Materials
- Table 8.2
- Table 8.3
- 100 g oil-based modeling clay
- 100 g chunk of metal
- 100 g piece of wood
- Scale or balance
- Graduate cylinder or beaker with graduated markings
- Overflow container or drink pitcher with spout
- Liquid detergent
- Large tray
- Calculator
- Additional 100 g samples of materials (optional)
- Water
- Towels
Additional Materials for Part B
- Small, wide plastic or metal containers (e.g., food containers, wide cups)
- Small weights of uniform size (e.g., pennies, washers, pellets)
- Tape
- Bucket
- Ruler
Procedures
A. Determine the net buoyancy force.
- Obtain approximately 100 g of clay. Shape the clay into a sphere. Weigh the clay on the balance and record in Table 8.2.
- Calculate the Gravitational Force exerted on the object in Newtons (N) using the formula:
Gravitational force = (mass of the object) x (0.01 N / g) |
Record the Gravitational Force in Table 8.2.
- Predict whether the clay sphere will sink or float in a container of water. Record your prediction in Table 8.2.
- Test your prediction.
- Place the overflow container in a large tray.
- Fill the container with water until it just starts to overflow. Add a drop of liquid detergent to decrease the surface tension of the water.
- Place the empty beaker near the spout of the overflow container.
- Place the clay sphere into the overflow container.
- Measure the volume of water displaced by the object.
- Calculate the weight of the water displaced by the object using the conversion 1 ml of water weighs 1 gram. Record your answer in Table 8.2.
- Calculate the Buoyancy Force of the displaced water in Newtons using the following formula:
Buoyancy Force = (mass of displaced water) x (0.01 N/ g) |
Record the Buoyancy Force in Table 8.2.
- Calculate the Net Buoyancy Force and record in Table 8.2. Note a positive Net Buoyancy Force indicates a sinking object. A negative Net Buoyancy Force indicates a floating object.

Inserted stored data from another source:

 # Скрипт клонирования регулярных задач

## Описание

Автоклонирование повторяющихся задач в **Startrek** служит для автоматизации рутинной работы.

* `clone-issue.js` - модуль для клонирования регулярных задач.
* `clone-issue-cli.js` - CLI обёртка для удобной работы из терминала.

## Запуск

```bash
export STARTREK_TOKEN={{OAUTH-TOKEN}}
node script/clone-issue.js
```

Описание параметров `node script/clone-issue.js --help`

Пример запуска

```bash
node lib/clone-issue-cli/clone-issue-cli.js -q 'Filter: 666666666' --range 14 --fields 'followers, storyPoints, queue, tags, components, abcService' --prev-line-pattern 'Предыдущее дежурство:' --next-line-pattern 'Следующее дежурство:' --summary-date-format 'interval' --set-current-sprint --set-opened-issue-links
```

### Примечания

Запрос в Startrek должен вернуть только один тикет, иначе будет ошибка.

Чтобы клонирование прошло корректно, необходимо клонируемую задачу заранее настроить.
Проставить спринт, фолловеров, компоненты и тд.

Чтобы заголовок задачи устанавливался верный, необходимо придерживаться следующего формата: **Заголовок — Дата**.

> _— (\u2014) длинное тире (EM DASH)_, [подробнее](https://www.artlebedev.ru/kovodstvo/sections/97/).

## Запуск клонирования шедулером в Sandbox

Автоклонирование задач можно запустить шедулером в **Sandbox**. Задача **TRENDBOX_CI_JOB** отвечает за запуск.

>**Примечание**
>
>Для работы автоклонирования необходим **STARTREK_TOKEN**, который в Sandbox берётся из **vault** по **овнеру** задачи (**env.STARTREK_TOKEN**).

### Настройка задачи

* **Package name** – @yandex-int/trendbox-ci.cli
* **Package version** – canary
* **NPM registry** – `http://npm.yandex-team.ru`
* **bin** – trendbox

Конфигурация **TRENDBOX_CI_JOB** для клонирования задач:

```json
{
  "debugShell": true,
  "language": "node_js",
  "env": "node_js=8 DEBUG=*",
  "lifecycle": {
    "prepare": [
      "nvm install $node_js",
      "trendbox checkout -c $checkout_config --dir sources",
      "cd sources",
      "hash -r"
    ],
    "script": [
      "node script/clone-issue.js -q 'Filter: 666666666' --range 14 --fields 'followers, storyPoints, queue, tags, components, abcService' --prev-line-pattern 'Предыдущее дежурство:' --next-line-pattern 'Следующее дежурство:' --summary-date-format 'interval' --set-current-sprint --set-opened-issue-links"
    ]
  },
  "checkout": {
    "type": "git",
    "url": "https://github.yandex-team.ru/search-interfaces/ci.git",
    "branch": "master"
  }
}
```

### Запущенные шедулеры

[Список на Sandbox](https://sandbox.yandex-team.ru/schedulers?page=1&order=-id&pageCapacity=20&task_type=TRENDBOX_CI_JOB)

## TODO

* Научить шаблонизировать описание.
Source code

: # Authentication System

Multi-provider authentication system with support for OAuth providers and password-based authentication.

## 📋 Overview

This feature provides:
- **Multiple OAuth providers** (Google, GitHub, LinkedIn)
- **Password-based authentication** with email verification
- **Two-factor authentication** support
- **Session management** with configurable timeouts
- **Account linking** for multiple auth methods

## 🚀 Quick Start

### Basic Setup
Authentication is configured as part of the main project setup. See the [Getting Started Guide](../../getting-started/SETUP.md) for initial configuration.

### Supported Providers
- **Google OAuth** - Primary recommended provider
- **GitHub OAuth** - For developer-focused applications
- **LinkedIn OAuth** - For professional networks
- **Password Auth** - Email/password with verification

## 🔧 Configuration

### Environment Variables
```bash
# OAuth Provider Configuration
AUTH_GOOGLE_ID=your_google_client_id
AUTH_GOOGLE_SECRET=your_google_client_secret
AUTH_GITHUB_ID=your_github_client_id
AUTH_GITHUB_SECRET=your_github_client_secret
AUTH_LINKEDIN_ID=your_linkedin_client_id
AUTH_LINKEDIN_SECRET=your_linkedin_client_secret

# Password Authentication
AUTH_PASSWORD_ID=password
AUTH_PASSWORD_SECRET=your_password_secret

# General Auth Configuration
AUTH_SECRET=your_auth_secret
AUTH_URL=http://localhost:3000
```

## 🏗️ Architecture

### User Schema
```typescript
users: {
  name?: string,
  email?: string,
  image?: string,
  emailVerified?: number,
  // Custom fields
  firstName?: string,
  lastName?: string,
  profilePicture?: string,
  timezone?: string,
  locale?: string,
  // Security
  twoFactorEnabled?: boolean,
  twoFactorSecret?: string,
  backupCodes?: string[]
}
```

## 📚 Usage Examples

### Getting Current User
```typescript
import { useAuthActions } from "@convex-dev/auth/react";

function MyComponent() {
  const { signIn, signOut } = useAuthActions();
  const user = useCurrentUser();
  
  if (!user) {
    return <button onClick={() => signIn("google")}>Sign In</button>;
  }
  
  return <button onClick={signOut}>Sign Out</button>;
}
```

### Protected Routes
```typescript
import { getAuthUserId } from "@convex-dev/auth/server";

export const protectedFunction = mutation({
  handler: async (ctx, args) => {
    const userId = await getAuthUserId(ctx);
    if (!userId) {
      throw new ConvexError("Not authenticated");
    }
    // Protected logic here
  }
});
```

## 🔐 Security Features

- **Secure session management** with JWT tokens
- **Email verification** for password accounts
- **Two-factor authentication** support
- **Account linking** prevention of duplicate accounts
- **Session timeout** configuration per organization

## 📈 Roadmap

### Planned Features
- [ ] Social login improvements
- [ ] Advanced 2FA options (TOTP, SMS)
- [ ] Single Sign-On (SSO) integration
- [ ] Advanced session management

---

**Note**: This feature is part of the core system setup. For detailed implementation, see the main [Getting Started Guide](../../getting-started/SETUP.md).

Use the following formula.
Net Buoyancy Force = Gravitational Force – Buoyancy Force |
- Repeat steps 1–7 for the metal, wood, and a hollow clay boat. Record your predictions, observations, and calculations in Table 8.2. Add additional rows to Table 8.2 if you would like to test additional materials.
B. Carrying capacity of ships.
- Tape a small weight on the bottom center of a small, wide container to help balance the container. This container will be your ship.
- Record the weight of your ship.
- Calculate the Gravitational Force, Buoyancy Force, and Net Buoyancy Force for your zero cargo load ship, following procedure A. Record your results in Table 8.3.
- Predict the carrying capacity of your ship under full cargo load. The carrying capacity is the total mass the ship will carry without sinking.
- Determine the volume of water that your ship displaces when it is just about to sink in milliliters. Use one of the following methods.
- Measure the dimensions of your ship in centimeters and use the equation (1 cm3 = 1 ml) to determine volume.
- Place your ship in the overflow container and measure the volume of water that is displaced when you push the ship down until it is nearly submerged.
- Use the volume of your submerged ship to calculate the full cargo load Buoyancy Force as outlined in procedure A. Record your calculations Table 8.3.
- Using the equations below, determine the cargo carrying capacity of your ship. Under a full cargo load, the Net Buoyancy Force is equal to zero (i.e. neither sinking or floating). Note that you are solving for ‘mass of cargo’ (in bold) in the following equations.
Net Buoyancy Force = Gravitational Force – Buoyancy Force |
Net Buoyancy Force = [(Mass of the object) * (0.01 N / g)] – [(mass of displaced water) * (0.01 N / g)] |
Net Buoyancy Force = [(mass of boat + mass of cargo) * (0.01 Newtons / g)] – [(mass of displaced water) * (0.01 N / g)] |
- Record the full cargo Gravitational Force in Table 8.3.
- Test your predictions.
- Place your ship in the bucket.
- Slowly add weight evenly to the ship. Record the maximum amount of mass your ship holds before sinking.